• Directions for this task
Locate the word "Объем" in the entries below, then gather every line that holds it.
*** Opening of Material shown ***
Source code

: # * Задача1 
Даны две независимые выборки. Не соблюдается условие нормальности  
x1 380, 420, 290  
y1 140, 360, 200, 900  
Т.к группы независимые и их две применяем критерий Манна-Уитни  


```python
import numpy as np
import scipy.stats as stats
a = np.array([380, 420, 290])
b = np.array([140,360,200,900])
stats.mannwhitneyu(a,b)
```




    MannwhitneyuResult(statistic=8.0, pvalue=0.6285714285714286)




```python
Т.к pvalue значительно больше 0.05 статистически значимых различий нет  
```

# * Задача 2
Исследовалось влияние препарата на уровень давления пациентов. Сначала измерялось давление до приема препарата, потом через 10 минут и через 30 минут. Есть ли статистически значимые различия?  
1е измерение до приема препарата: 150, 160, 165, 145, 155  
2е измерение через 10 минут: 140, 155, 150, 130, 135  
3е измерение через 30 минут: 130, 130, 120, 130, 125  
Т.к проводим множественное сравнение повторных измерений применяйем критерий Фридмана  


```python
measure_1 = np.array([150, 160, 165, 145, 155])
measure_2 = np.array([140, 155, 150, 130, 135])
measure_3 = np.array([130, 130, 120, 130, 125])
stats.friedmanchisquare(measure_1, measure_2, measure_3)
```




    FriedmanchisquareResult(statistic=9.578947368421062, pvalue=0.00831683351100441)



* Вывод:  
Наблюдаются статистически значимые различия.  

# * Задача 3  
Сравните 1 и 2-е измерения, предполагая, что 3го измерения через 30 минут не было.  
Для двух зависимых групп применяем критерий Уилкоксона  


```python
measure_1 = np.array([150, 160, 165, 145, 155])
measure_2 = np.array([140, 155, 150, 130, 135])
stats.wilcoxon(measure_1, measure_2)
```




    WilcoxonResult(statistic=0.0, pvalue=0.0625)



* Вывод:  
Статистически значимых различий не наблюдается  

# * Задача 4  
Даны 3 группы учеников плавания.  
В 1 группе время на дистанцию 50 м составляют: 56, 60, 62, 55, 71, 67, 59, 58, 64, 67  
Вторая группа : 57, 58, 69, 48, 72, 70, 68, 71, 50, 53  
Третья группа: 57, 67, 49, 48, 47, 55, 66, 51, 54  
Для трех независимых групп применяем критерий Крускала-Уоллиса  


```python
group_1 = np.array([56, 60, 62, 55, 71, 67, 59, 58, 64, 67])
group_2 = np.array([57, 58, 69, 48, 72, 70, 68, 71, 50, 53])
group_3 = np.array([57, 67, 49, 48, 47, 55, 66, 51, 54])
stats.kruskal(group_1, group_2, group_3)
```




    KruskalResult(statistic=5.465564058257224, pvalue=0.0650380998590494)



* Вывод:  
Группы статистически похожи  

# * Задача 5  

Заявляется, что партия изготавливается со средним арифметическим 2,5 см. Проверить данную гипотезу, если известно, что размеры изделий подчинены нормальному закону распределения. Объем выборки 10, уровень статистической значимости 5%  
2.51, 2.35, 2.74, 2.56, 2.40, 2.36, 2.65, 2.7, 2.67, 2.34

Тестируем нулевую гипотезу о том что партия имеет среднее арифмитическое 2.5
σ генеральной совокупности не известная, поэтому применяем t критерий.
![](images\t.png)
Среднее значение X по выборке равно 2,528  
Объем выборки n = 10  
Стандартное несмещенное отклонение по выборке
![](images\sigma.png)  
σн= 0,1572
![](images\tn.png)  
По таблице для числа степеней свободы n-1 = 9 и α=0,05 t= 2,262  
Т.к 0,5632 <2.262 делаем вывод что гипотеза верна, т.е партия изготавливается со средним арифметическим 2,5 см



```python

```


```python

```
*** Close of Material shown ***
• Exercise result
Заявляется, что партия изготавливается со средним арифметическим 2,5 см. Проверить данную гипотезу, если известно, что размеры изделий подчинены нормальному закону распределения. Объем выборки 10, уровень статистической значимости 5%  
Объем выборки n = 10  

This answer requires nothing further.